Concepts we used in our Rube Goldberg Project
Force - The push or pull on an object that causes change in motion. It is calculated by multiplying mass and acceleration due to gravity (F=ma). We calculated the force of the marble falling into the cup which was .1372N.
Mechanical Advantage - The advantage of force in a machine. -Ideal Mechanical Advantage is calculated by dividing the force load by the force effort (F load/F effort). We found the ideal mechanical advantage of the lever and we got .71MA. -Real Mechanical Advantage is calculated by dividing the distance effort by the distance load (D effort/D load).
Speed - How fast an object moves. It is calculated by dividing distance over time (S=d/t).
Acceleration - The rate of change in speed or velocity. It is calculated by dividing change in velocity over change in time.
Velocity - How fast an object moves in a certain direction. It is calculated by dividing change in distance over change in time. We found the velocity of the ball rolling down the third lever, into the tube, and we found .709m/s.

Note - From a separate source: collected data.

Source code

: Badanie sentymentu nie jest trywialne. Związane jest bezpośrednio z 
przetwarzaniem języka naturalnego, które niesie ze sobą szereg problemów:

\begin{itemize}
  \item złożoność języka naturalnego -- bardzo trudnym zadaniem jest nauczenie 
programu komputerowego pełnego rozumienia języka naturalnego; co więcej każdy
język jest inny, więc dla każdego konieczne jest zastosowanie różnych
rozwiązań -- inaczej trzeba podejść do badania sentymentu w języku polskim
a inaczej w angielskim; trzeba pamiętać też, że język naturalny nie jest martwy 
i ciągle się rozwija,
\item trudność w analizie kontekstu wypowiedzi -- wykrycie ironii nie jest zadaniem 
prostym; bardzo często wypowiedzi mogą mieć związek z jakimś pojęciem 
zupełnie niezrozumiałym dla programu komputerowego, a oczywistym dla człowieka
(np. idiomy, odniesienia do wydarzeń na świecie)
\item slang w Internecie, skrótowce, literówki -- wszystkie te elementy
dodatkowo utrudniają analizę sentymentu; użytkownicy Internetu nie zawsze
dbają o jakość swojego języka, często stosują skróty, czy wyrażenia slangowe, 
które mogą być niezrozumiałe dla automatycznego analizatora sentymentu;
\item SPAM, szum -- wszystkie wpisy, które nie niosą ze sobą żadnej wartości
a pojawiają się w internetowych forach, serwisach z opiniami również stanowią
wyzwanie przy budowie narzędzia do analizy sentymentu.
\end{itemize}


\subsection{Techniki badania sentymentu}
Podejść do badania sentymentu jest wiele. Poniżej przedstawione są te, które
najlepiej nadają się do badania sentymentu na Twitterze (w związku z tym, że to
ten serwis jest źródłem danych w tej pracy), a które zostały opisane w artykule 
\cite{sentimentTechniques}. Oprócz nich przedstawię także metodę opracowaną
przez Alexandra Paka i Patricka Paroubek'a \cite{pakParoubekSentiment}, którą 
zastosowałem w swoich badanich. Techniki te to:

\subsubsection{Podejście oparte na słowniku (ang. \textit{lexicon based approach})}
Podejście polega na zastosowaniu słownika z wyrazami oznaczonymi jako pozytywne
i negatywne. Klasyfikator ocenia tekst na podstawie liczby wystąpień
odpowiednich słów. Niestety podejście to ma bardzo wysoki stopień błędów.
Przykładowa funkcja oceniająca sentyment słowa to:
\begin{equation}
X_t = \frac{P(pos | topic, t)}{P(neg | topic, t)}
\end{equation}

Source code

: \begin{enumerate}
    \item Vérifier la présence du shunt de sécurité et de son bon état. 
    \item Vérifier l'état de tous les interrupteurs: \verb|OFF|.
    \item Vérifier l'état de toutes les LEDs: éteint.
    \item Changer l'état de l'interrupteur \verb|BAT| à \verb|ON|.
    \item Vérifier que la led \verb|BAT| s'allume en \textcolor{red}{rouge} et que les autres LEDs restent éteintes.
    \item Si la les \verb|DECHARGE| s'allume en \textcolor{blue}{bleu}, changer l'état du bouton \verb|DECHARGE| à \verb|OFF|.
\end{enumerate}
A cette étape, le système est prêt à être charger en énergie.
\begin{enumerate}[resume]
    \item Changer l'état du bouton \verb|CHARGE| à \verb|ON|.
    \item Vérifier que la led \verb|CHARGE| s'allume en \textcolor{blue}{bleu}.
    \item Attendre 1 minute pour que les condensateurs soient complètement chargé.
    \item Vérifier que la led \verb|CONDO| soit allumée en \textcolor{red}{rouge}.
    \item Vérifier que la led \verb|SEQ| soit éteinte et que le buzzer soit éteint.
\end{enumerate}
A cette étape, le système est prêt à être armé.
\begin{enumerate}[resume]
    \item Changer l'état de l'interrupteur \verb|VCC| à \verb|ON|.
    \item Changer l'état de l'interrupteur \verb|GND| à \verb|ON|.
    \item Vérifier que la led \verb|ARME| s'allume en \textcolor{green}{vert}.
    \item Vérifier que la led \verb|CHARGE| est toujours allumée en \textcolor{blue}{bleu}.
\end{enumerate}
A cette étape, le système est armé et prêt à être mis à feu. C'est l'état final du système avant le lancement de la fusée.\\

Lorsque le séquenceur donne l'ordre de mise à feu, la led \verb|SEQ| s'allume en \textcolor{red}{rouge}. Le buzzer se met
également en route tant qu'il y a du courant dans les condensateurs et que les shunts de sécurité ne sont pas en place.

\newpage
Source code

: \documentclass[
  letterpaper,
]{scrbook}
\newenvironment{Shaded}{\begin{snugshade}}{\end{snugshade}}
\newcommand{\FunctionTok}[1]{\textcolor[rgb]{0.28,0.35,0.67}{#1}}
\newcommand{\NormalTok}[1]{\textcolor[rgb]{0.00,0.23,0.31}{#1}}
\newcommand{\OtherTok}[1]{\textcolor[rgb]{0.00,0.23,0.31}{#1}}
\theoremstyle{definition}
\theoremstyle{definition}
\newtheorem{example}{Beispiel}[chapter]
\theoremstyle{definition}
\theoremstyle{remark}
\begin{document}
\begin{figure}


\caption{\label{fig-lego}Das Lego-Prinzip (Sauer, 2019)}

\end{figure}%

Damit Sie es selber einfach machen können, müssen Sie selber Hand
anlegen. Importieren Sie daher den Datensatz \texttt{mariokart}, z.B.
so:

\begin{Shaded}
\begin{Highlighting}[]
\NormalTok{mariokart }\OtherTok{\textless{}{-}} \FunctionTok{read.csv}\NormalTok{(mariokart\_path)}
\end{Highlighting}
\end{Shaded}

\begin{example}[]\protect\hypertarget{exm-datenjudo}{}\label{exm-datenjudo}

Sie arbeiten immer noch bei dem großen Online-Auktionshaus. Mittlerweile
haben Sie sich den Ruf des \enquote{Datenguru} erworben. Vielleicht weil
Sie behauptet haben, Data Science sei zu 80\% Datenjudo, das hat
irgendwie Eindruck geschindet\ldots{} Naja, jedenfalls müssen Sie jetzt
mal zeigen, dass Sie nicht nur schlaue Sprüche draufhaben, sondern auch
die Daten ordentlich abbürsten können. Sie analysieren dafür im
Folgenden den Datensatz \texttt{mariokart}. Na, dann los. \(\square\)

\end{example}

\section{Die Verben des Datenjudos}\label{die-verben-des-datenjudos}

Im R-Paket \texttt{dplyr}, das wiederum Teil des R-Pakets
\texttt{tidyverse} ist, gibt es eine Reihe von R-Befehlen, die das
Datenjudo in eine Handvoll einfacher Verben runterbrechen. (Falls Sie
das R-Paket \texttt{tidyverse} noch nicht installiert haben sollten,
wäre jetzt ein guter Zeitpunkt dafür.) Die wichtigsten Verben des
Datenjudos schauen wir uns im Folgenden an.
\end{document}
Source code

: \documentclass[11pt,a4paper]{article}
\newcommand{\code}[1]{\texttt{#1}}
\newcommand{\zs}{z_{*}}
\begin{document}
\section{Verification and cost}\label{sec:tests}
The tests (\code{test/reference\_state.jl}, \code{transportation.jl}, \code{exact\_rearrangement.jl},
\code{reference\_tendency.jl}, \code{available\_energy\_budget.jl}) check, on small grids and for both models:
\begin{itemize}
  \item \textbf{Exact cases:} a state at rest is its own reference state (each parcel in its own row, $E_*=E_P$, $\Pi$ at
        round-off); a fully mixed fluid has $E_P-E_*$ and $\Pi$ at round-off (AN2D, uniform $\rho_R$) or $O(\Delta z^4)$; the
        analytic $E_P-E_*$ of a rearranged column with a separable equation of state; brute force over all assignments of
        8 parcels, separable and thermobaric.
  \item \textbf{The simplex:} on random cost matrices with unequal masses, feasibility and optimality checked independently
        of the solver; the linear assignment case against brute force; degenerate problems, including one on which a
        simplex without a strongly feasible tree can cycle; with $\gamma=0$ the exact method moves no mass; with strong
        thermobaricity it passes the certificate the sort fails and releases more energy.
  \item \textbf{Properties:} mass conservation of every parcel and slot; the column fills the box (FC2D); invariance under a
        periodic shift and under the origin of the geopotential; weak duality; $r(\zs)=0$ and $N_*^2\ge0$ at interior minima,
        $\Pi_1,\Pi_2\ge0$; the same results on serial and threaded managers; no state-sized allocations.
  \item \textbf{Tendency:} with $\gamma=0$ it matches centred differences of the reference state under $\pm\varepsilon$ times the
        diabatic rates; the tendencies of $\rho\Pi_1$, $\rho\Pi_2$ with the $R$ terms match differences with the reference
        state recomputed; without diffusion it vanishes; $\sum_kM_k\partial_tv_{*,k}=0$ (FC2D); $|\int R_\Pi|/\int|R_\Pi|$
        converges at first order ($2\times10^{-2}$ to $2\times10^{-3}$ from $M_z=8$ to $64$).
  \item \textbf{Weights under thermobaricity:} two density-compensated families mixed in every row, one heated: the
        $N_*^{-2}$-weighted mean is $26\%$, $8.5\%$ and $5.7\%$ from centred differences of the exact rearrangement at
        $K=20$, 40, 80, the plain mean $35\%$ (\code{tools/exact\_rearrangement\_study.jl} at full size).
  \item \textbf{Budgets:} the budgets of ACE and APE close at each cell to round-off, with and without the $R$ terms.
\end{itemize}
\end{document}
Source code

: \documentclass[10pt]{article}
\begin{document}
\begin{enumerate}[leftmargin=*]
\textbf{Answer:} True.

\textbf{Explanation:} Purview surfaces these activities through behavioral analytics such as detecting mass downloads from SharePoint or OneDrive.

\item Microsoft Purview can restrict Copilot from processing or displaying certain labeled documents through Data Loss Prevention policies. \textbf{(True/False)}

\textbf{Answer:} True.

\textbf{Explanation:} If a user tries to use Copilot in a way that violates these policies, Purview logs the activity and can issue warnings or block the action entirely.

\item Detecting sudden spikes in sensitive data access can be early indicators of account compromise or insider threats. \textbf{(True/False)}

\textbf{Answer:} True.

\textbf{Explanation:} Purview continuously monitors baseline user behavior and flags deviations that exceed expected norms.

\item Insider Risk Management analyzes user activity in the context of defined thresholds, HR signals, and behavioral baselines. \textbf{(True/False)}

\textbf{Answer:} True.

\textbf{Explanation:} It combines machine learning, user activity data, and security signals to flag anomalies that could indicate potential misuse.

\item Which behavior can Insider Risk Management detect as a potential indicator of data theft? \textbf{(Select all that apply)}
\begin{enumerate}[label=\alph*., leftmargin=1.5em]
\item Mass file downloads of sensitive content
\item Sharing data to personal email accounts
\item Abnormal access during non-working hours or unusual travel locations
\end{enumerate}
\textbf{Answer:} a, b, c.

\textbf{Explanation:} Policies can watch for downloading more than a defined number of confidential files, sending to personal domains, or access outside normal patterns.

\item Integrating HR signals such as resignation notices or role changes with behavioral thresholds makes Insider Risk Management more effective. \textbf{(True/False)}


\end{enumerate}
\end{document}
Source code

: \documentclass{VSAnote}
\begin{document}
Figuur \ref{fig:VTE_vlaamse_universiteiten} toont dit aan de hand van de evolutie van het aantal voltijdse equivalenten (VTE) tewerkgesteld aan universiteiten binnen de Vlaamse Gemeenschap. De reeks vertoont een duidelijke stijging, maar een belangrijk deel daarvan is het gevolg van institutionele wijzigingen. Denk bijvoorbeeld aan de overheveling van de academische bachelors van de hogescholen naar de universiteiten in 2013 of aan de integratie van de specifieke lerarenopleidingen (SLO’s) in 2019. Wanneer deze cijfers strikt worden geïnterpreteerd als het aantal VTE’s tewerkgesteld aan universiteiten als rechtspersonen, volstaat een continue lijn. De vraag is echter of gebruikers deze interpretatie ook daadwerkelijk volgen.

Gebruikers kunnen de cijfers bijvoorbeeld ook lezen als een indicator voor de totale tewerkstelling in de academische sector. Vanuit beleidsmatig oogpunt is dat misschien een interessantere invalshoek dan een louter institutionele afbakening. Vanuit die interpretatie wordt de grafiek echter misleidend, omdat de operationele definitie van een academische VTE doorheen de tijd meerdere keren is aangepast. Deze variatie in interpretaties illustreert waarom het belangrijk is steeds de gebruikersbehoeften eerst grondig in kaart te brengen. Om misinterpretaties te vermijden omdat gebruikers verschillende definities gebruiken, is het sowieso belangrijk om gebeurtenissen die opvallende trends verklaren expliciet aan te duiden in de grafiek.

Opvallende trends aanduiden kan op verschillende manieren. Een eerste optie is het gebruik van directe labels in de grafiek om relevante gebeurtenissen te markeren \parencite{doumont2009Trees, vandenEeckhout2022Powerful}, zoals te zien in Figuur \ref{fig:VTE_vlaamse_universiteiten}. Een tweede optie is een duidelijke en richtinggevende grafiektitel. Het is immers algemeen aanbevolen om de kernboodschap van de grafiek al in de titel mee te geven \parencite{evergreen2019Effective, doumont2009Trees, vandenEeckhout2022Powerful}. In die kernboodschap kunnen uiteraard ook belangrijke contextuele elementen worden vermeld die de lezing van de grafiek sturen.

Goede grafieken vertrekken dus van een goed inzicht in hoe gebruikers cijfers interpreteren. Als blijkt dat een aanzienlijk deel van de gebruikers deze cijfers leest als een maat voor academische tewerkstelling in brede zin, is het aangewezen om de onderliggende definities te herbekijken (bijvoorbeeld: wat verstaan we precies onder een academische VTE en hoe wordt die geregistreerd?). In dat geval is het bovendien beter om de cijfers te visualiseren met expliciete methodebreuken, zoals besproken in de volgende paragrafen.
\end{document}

Potential Energy - Stored energy in an object. It is calculated by multiplying mass, height, and gravity. (PEg=mgh) We calculated the potential energy of the ball at the top of the inclined plane and got .0017 J.
Kinetic Energy - Energy that's already in motion. It is calculated by multiplying mass, velocity squared, and 1/2. (m1/2v^2) We calculated the kinetic energy of the ball rolling down our first lever, and got .003J.
Work - Amount of energy put into something. It is calculated by multiplying force and distance. (W=Fd) We calculated the work of the foosball pushing the wheel and axle, and got .0033J.
Momentum - Tendency of moving objects to keep moving. It is calculated by multiplying mass and velocity. (p=mv)
(All calculations of our project are on pages 2, 3, and 4 of our slideshow presentation.)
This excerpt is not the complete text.